If I could give you one gift it would be to see yourself through my eyes and then you would see how special you really are.

Wednesday 20 May 2015

The opposite to STANDARD.........

I have had many interesting conversations this week about SATs and GCSE's. Child 3 is currently sitting mock SAT exams, she is 9 and in year 4, she will not actually sit her SATs until 2017 and child 1 has just started her GCSEs. Both girls are coping with the exam pressures really well, just the occasional meltdown, the odd slamming door and a few tears.

It's conversations with the parents that has highlighted to me how pressurised some of our children can become. One mum asked me how my child 3 was coping, as her daughter had been collapsing in to tears every afternoon after school saying that she had failed and would be moved down. This little girl is in primary school, surely the sitting of mock SATs is just to prepare them for how exams work. I am sure that the results will be studied, after all Ofsted look at how children perform year on year now, pupils are expected to to make progress through two national curriculum levels between the end of KS1 and the end of KS2, so for example if you child achieved a 2A at KS1 they should achieve 4A at KS2. Child 3's SATs will indicate to her teacher if she is on track to achieve her expected progress or if additional support is required to help her during the interim. This will I am sure be fed back to me via parents evening or school reports. I hope that she is doing as well as expected but not all children learn in the same way and sometimes they just plateau.

As a parent I cannot change the education system, I could home school but do not believe that would be an ideal solution for my children and definitely not for myself. Of course voting during an election means that at least I can vote for a party that I believe have the best interests of my child at the heart of their education manifesto but there is, as the 7th May showed no guarantee that will mean the party I voted for would win.

So, what to do? Child 1 has a plan for her future, she wants to travel, work with children and tread the theatre boards. Her next step is to study Drama, Dance, History of Art and English of Literature at A level to do this she needs 5 GCSEs, maths, English and 3 others, as her love is drama and dance she will no doubt achieve the grades required. She doesn't need A* grades, C grades will ensure her of her place and so my aim is to support her take that place. I want her to just do her best, not to push her to achieve those A* grades that seem to be so sought after in schools today.  Our child 1 has always struggled academically, her strengths lie in the more creative subjects, she has always been streamed in the lower sets and we have not, even when she was achieving top of the class, pushed for an upward move. For her self esteem consistently achieving the top grades in her class was much better than moving up a set and then being middle of the pack or worse bottom of the class.

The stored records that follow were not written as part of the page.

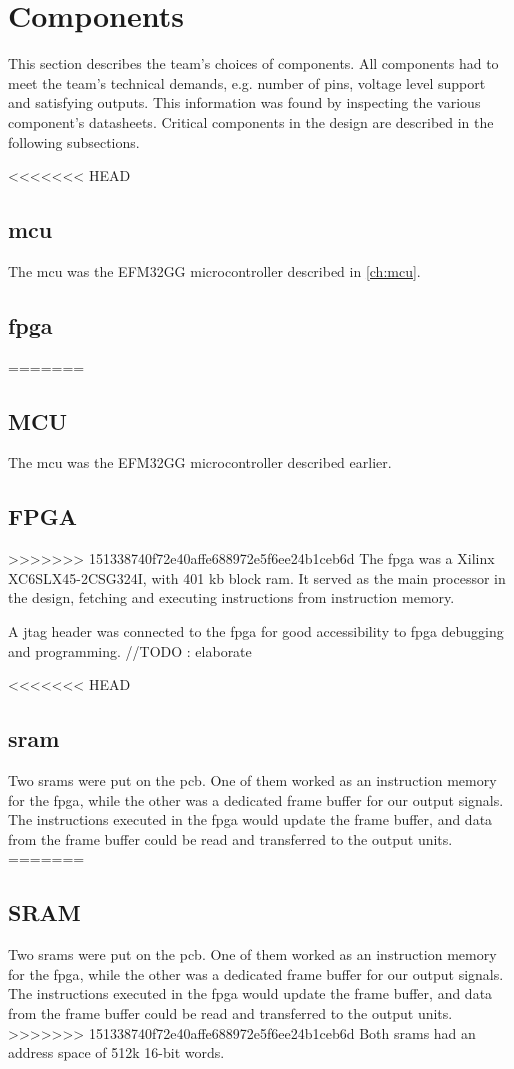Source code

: \section{Components}
This section describes the team's choices of components.
All components had to meet the team's technical demands, e.g. number of pins, voltage level support and satisfying outputs.
This information was found by inspecting the various component's datasheets.
Critical components in the design are described in the following subsections.

<<<<<<< HEAD
\subsection{\gls{mcu}}
The \gls{mcu} was the EFM32GG microcontroller described in \ref{ch:mcu}.

\subsection{\gls{fpga}}
=======
\subsection{MCU}
The \gls{mcu} was the EFM32GG microcontroller described earlier.

\subsection{FPGA}
>>>>>>> 151338740f72e40affe688972e5f6ee24b1ceb6d
The \gls{fpga} was a Xilinx XC6SLX45-2CSG324I, with 401 kb block \gls{ram}.
It served as the main processor in the design, fetching and executing instructions from instruction memory.

A \gls{jtag} header was connected to the \gls{fpga} for good accessibility to \gls{fpga} debugging and programming.
//TODO : elaborate

<<<<<<< HEAD
\subsection{\gls{sram}}
Two \gls{sram}s were put on the \gls{pcb}. 
One of them worked as an instruction memory for the \gls{fpga}, while the other was a dedicated frame buffer for our output signals. 
The instructions executed in the \gls{fpga} would update the frame buffer, and data from the frame buffer could be read and transferred to the output units. 
=======
\subsection{SRAM}
Two \gls{sram}s were put on the \gls{pcb}.
One of them worked as an instruction memory for the \gls{fpga}, while the other was a dedicated frame buffer for our output signals.
The instructions executed in the \gls{fpga} would update the frame buffer, and data from the frame buffer could be read and transferred to the output units.
>>>>>>> 151338740f72e40affe688972e5f6ee24b1ceb6d
Both \gls{sram}s had an address space of 512k 16-bit words.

It seems that our education system is created to fulfil the needs of those academic children aiming for A*, by testing children we are highlighting success and failure - how will children and parents cope with that at 4 years old. Parents can easily be pushed into the adding extra support by using Kumon and tutors, feeling that they are letting their children down if they don't. Especially if teachers are pushing for academic success measured by standardised tests, these tests are how their performance is measured and managed so that is where teachers focus will lie. But how does that enable our children to be happy, after all if you asked the majority of parents what they wanted for their children, I don't believe that their answer would be "to be academically brilliant" I think that most like me want their children to be happy, well rounded, have friends and a partner and to be independent. Obviously passing exams can  help to find a job and working means financial independence, everything else is about who they are not what they have achieved by completing a standardised test.

Perhaps the clue is in the wording standardised - to cause (something)to conform to a standard. To make consistent, make uniform, to make comparable.


In truth I don't want a standardised child, I want an exceptional, unconventional, extraordinary, unorthodox and different child! Don't you??